Heavy lambs $10-$15 cheaper at Griffith
In NSW at the Griffith saleyards on Friday, the agents yarded 9300 lambs, 2500 fewer than last week, and 2300 sheep, 1200 less.
The NLRS said lamb quality was again fair with good numbers of well-finished lambs offered, including heavy and extra heavyweight lines. The usual buyers competed in a cheaper market.
Light lambs slipped $7 to sell from $88-$98. Trade weights were $7-$10 easier, from $98-$125. Heavy and extra heavyweight lambs were $10-$15 cheaper and up to $20 in places. Heavy lambs sold from $128-$140 and extra heavy weights made $145-$183. Carcase prices averaged from 514c/kg-565c/kg cwt.
The sheep were mostly mixed quality Merinos. Prices eased $4 with Merino ewes selling from $84-$117. Crossbred ewes made from $72-$117 and Merino wethers reached $126.
Heavy lambs up to $17 cheaper at Cowra
In the Cowra saleyards on Friday, the agents yarded 4350 lambs, 7324 fewer than last week and 110 sheep, 1390 less.
The NLRS said lamb quality was not to the standard of previous weeks, with more lambs showing signs of dryness. There were mainly heavy lambs penned along with a handy run of trade weights. Store lambs were limited in supply. All the usual buyers operated in a cheaper market.

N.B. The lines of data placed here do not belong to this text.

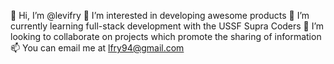 👋  Hi, I’m @levifry
👀  I’m interested in developing awesome products
🌱  I’m currently learning full-stack development with the USSF Supra Coders
💞️  I’m looking to collaborate on projects which promote the sharing of information
📫  You can email me at lfry94@gmail.com
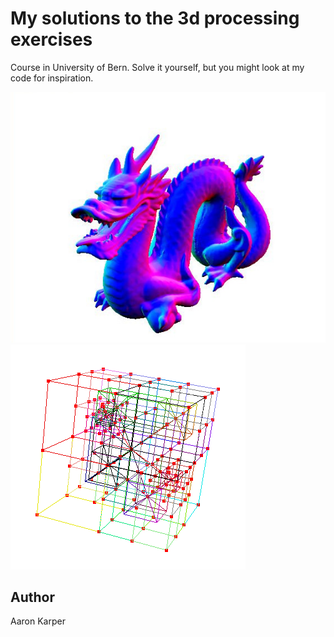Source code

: # My solutions to the 3d processing exercises

Course in University of Bern. Solve it yourself, but you might look at my code for inspiration.

![ugly](additonal/weird_dragon.JPG) ![ugly](additonal/oct.PNG)

## Author
Aaron Karper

Light lambs to the processors sold from $73-$85 while store lambs averaged $69. Medium and heavy trade weights were $9-$11 cheaper and averaged from 490c/kg-510c/kg cwt. Most of the heavy trade weight lambs sold from $112-$118. Heavy weight lambs were $8-$13 and up to $17 cheaper in places averaging 507c/kg-536c/kg cwt. A few pens of extra heavy lambs sold from $160-$170.
Sheep quality was very mixed. Medium Merino ewes were firm and averaged $83.90 or 337c/kg cwt. Heavy first cross ewes were $8 cheaper and averaged $102 or 309c/kg cwt
Limited quality supply at Shepparton
In Victoria at the Shepparton saleyards, the agents yarded 1200 lambs, 2000 fewer than last week, and 700 sheep, 500 less.
The NLRS said the lambs were generally plain quality with many mixed and small pen lots. Not all the usual meat buyers attended and the market was cheaper by up to $15.
Bidding reached $170 for a line of export lambs estimated to have a carcase weight of 29-30kg with an $8 skin value. The supply of quality heavy lambs was limited and there was only a handful of sales over $140.
The bulk of the yarding comprised lighter weight lambs, including several pens of Dorpers. Most sales ranged from $60-$90. Some of the light lambs that sold to restockers recorded the strongest results. The supply of quality domestic and export slaughter lambs was limited, with the top end of the lambs from $120-$140. On a carcase basis the better quality lambs trended between 500c/kg-540c/kg cwt. Plainer and lighter lambs sold at lower carcase prices.
The mutton sale was also cheaper. A few pens of heavy crossbred ewes sold from $85-$110, while the medium weights ewes to slaughter made from $60-$85.